We'll be picking it up in the next few months to start preparing it (and doing a few mods) for the big trip this summer.

Thank you for all your advice, I'm sure I'll have specific questions now that we actually own an Outback!

Again this forum is one of the big reasons we chose an Outback, none of the other brands seemed to have the same level of loyalty and such a great group of owners.


----------



## SaveFerris (Sep 19, 2009)

Congratulations!









Make sure to post some pics here when you pick it up.

And keep us posted on that big trip this summer. What are the big destinations for your trip?


----------



## betegreene (Aug 25, 2009)

in reply to SaveFerris:
The trip will be about 7 weeks long, mid June to early August.
Yellowstone, Grand Tetons, Idaho, Washington, BC, Alberta, Montana, Dakotas, north Shore of Superior, Northern Ontario and home!

Maybe being a Montanan, you might be able to help me, I just got off the phone with the Yellowstone campground reservations, they have no availabilty in the campgrounds that accept reservations except for the RV park. Any suggestions on any other campgrounds, and do I stand a chance at getting one of the first come first serve sites in any other the other park campgrounds?


----------



## SaveFerris (Sep 19, 2009)

betegreene said:


> in reply to SaveFerris:
> The trip will be about 7 weeks long, mid June to early August.
> Yellowstone, Grand Tetons, Idaho, Washington, BC, Alberta, Montana, Dakotas, north Shore of Superior, Northern Ontario and home!
> 
> Maybe being a Montanan, you might be able to help me, I just got off the phone with the Yellowstone campground reservations, they have no availabilty in the campgrounds that accept reservations except for the RV park. Any suggestions on any other campgrounds, and do I stand a chance at getting one of the first come first serve sites in any other the other park campgrounds?


Wow, that will be quite the trip. I'm jealous!

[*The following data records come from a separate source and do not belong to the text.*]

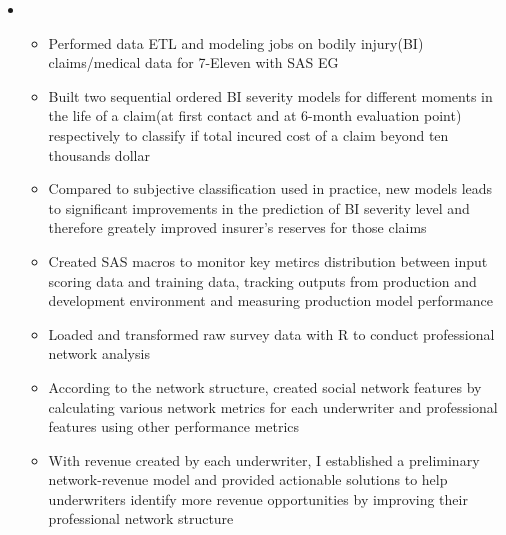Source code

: \documentclass[11pt,a4paper,sans]{moderncv}        %
\begin{document}
\begin{itemize}
	\item{
		{\vspace{3pt}
			\begin{itemize}
				\item Performed data ETL and modeling jobs on bodily injury(BI) claims/medical data for 7-Eleven with SAS EG
				\item Built two sequential ordered BI severity models for different moments in the life of a claim(at first contact and at 6-month evaluation point) respectively to classify if total incured cost of a claim beyond ten thousands dollar 
				\item Compared to subjective classification used in practice, new models leads to significant improvements in the prediction of BI severity level and therefore greately improved insurer's reserves for those claims
				\item Created SAS macros to monitor key metircs distribution between input scoring data and training data, tracking outputs from production and development environment and measuring production model performance 
				\item  Loaded and transformed raw survey data with R to conduct professional network analysis 
				\item According to the network structure, created social network features by calculating various network metrics for each underwriter and professional features using other performance metrics
				\item With revenue created by each underwriter, I established a preliminary network-revenue model and provided actionable solutions to help underwriters identify more revenue opportunities by improving their professional network structure 
		    \end{itemize}}}


\end{itemize}
\end{document}
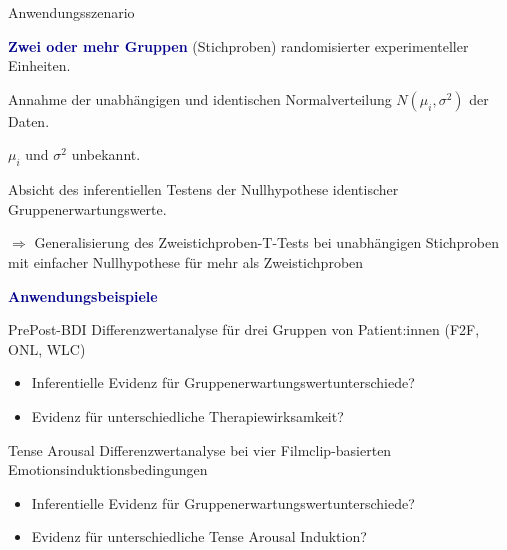 \documentclass[
  8pt,
  ignorenonframetext,
]{beamer}
\providecommand{\tightlist}{%
  \setlength{\itemsep}{0pt}\setlength{\parskip}{0pt}}
\begin{document}
\begin{frame}{Anwendungsszenario}
\protect\hypertarget{anwendungsszenario}{}
\small

\textbf{\textcolor{darkblue}{Zwei oder mehr Gruppen}} (Stichproben)
randomisierter experimenteller Einheiten.

Annahme der unabhängigen und identischen Normalverteilung
\(N(\mu_i,\sigma^2)\) der Daten.

\(\mu_i\) und \(\sigma^2\) unbekannt.

Absicht des inferentiellen Testens der Nullhypothese identischer
Gruppenerwartungswerte.

\begin{center}
$\Rightarrow$ Generalisierung des Zweistichproben-T-Tests bei unabhängigen Stichproben mit
einfacher Nullhypothese für mehr als Zweistichproben
\end{center}

\vspace{2mm}

\textbf{\textcolor{darkblue}{Anwendungsbeispiele}}

PrePost-BDI Differenzwertanalyse für drei Gruppen von Patient:innen
(F2F, ONL, WLC)

\begin{itemize}
\tightlist
\item
  Inferentielle Evidenz für Gruppenerwartungswertunterschiede?
\item
  Evidenz für unterschiedliche Therapiewirksamkeit?
\end{itemize}

Tense Arousal Differenzwertanalyse bei vier Filmclip-basierten
Emotionsinduktionsbedingungen

\begin{itemize}
\tightlist
\item
  Inferentielle Evidenz für Gruppenerwartungswertunterschiede?
\item
  Evidenz für unterschiedliche Tense Arousal Induktion?
\end{itemize}
\end{frame}
\end{document}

When you say the RV park, I assume you mean Fishing Bridge? Most of the campgrounds will fit you, it just depends on what you want to see in the park. This webpage has more info on the campgrounds and some pictures to give you an idea of each location.

As to the chances of getting a FCFS site, it is a feeding frenzy at most of the campgrounds. You will probably find a line forming at the more popular campgrounds by 7am. The early bird gets the worm. I would at least make a res for your first night if you can, even if you don't want to stay there the whole time. If you really get in a jam, there are a lot of campgrounds just outside the park, too. They are still busy, but not quite as bad as the ones inside.

Feel free to PM me if you want. And good luck!


----------



## garywies (Aug 23, 2007)

Inside the park the Maddison Campground takes reservations. It is just inside the park at the west entrance and is situated along the Maddison River at the confluence of the Firehole River. There are also reservations available at Grant Village, Canyon and Bridge Bay. None of these camps have hook ups. Call 307-344-7311.
Gary


----------



## ember (Jan 17, 2008)

YEAH!!































































Congrats!!!


----------



## russlg (Jul 21, 2008)

betegreene said:


> After doing a lot of research, and getting much needed guidance from many folks on these forums, we've just finalized a deal on a 2010 250RS from Pete's RVs in Burlington.
> 
> I got quotes from Holman's and a few others, and then went to spend a few hours looking closely at the 210RS, 250RS, and a used 2007 25RSS at Pete's.
> Louie Cooper was very friendly and reasonable to deal with, and I feel we got a good deal without having to drive more than 1 1/2 hours from home.
> ...


This sounds just like me last year at this time! If after your grand voyage out west you feel like hanging with fellow Outbackers, join us at the Acadia rally in late August.


----------